Work request: All that is wanted is an exact copy of the lines below, starting at the one that contains "Safety = med AND Lug_boot = big AND Maint = low|good" and running to the end.

Stored data:
==========

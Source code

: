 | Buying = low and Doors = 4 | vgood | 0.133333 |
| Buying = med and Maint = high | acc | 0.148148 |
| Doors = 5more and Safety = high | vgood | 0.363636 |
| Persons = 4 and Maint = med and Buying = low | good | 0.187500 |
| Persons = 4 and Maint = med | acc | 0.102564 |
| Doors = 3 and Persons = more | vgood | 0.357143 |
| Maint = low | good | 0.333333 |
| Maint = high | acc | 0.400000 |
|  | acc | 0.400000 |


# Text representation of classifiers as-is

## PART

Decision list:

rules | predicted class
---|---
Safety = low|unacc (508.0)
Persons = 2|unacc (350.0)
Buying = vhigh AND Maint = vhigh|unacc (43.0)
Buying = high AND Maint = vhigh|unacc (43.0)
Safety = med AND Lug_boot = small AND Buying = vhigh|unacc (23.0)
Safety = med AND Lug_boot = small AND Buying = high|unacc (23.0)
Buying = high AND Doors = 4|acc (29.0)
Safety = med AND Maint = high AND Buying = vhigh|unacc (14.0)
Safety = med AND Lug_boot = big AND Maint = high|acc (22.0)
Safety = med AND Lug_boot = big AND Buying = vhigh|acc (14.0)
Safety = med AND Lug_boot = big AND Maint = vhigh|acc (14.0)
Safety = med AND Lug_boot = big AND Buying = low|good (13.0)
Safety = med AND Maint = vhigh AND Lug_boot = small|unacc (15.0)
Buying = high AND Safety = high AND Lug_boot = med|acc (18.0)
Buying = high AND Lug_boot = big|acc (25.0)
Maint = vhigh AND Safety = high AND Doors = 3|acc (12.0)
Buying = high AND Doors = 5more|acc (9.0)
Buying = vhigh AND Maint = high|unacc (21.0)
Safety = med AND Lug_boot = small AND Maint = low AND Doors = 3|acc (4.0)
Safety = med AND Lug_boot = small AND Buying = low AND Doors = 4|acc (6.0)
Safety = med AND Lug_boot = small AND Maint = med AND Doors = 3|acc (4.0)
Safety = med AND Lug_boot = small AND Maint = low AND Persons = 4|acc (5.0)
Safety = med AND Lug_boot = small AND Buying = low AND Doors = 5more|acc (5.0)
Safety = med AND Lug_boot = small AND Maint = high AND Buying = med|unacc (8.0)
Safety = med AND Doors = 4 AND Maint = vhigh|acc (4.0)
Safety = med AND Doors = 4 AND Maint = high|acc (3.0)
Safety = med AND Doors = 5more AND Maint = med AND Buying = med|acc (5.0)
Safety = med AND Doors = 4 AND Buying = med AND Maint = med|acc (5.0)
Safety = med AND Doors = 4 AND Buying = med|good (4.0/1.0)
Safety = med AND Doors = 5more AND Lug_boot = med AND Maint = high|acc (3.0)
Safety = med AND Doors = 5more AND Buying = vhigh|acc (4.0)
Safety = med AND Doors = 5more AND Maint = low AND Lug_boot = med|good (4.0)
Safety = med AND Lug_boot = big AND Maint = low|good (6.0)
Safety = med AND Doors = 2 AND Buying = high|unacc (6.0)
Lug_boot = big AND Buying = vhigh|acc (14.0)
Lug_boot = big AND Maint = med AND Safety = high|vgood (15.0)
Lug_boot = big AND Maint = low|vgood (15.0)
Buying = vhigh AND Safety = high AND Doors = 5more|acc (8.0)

==========

Finished task:
Safety = med AND Lug_boot = big AND Maint = low|good (6.0)
Safety = med AND Doors = 2 AND Buying = high|unacc (6.0)
Lug_boot = big AND Buying = vhigh|acc (14.0)
Lug_boot = big AND Maint = med AND Safety = high|vgood (15.0)
Lug_boot = big AND Maint = low|vgood (15.0)
Buying = vhigh AND Safety = high AND Doors = 5more|acc (8.0)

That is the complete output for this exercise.